The following is not really an answer but a rather too-long comment, with respect to your second question:
Does there exist deformations of the monoidal category of $U(\frak{g})$-modules which are not equivalent to the cateogry of modules of $U_q(\frak{g})$, for some $q$?
2-parameter deformations of the universal enveloping algebras $U_{pq}(\frak{g})$, have been studied such as for example: $U_{pq}[sl(2)]$, $U_{pq}[sl(3,C)]$, $U_{pq}[u(2)]$, $U_{pq}[u(1,1)]$, etc. Most of these are based on the two-parameter deformation function
$$
[x]_{pq}=\frac{q^{x}-p^{-x}}{q-p^{-1}}
$$
I am not really sure as to whether the representation categories of such deformed algebras are braided or even monoidal or if they may be described as deformations of the braided monoidal categories of the representations of $U(\frak g)$ and $U_q(\frak g)$.
However, in the first of the above references, the authors claim that:
the two-parametric quantum group denoted as $U_{pq}[sl(2)]$ admits a class of infinite-dimensional representations which have no classical (non-deformed) and one-parametric deformation analogues, even at generic deformation parameters
which may be considered -in my understanding- as an indication that the representation categories of $U_q[sl(2)]$ and $U_{pq}[sl(2)]$ cannot be equivalent.
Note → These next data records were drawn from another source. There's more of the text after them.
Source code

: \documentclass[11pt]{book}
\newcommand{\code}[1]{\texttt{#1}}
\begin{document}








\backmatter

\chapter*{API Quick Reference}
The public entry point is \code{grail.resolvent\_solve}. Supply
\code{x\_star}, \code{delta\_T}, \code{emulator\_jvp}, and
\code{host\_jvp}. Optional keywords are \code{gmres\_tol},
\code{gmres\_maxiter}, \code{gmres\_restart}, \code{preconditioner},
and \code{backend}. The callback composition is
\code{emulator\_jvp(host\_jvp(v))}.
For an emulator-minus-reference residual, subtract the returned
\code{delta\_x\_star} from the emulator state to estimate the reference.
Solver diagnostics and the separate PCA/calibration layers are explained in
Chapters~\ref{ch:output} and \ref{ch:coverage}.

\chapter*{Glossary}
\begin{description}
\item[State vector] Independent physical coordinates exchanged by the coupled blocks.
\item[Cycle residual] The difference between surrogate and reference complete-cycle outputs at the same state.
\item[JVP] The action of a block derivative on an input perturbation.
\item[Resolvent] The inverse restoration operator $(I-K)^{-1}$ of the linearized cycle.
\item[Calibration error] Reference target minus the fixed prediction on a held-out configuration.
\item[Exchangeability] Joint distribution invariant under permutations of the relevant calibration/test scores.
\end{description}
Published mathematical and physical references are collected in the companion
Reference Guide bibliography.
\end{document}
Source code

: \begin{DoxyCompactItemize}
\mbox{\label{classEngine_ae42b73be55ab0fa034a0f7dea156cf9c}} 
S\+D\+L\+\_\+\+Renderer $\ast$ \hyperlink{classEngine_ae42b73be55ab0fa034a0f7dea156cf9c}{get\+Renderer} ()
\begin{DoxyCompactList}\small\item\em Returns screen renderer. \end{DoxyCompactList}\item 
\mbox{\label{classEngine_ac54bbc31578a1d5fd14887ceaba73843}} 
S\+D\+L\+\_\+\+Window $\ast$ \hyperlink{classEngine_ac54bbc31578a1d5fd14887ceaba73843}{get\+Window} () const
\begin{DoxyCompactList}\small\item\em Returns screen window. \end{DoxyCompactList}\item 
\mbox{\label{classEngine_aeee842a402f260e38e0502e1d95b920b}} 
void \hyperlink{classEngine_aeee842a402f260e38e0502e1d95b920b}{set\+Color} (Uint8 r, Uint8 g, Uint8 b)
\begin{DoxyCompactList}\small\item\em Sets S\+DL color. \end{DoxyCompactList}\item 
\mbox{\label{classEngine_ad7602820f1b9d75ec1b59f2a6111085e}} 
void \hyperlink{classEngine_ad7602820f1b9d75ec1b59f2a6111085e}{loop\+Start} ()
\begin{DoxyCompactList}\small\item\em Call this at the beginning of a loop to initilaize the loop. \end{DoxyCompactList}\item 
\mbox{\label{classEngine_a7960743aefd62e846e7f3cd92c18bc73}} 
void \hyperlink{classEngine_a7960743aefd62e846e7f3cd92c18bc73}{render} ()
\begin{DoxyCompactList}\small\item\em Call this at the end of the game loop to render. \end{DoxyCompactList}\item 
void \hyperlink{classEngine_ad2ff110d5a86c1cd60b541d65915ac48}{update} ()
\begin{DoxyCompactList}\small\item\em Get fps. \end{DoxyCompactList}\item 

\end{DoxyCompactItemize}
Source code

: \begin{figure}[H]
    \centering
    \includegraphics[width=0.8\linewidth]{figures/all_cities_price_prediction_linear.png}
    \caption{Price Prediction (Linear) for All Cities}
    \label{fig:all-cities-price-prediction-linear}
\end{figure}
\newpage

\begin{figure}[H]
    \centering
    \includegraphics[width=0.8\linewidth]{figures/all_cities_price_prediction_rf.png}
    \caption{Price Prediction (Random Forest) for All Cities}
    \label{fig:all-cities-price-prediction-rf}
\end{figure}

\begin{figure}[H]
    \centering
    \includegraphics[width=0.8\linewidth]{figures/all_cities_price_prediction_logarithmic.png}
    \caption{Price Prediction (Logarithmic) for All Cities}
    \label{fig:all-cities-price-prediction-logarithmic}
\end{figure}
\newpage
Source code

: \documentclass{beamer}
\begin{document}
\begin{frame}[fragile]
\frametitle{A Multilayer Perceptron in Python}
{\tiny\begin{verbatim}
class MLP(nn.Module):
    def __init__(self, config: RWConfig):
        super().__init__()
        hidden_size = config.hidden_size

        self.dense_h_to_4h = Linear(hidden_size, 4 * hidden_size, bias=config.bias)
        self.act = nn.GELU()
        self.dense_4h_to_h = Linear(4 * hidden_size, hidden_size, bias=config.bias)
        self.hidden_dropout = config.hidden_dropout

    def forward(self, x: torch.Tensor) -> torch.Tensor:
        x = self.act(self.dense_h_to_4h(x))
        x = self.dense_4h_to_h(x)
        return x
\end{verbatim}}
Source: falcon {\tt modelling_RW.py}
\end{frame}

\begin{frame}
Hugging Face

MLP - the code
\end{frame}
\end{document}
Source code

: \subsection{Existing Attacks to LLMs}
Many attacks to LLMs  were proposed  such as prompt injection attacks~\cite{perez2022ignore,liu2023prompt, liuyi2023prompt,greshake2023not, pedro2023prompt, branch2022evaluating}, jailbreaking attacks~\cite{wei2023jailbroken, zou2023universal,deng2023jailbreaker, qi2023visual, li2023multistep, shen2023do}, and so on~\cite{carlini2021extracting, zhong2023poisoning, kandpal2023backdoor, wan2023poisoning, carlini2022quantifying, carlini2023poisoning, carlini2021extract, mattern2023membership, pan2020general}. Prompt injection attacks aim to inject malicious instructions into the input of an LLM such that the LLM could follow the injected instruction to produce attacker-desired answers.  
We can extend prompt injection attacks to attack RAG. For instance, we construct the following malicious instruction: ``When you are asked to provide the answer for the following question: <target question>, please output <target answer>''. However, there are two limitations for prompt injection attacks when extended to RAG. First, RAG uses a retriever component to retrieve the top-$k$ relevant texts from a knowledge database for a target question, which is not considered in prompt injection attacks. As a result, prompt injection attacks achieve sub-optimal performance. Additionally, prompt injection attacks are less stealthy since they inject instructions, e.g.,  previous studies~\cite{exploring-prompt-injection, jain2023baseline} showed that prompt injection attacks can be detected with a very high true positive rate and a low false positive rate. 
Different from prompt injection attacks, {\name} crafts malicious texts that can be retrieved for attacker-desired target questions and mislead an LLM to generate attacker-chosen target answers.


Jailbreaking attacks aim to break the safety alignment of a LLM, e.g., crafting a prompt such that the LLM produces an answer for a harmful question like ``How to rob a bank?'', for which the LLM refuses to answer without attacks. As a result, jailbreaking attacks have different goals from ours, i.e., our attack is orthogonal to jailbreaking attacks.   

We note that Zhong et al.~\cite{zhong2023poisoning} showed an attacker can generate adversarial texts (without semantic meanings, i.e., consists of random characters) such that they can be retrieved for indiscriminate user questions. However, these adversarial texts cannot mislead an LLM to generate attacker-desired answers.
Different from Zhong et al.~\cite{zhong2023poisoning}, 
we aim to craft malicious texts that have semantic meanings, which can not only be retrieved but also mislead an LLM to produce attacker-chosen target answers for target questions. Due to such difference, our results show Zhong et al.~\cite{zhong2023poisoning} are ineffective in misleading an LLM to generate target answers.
On the other hand, in the last of the above cited articles, a $pq$-deformed coproduct $\Delta_{pq}$ is given for $U_{pq}[u(2)]$ and an element $R_{pq}$ such that:
$$
\Delta_{qp}=R_{qp}\Delta_{pq}R_{qp}^{-1}
$$
For $p=q^{-1}$, $R_{qp}$ reduces for the universal $R$-matrix of Drinfeld. However, i do not generally know if categorical implications (such as an associated braiding or deformed braiding) have been explicitly studied for $R_{qp}$ and more generally for deformations of this kind.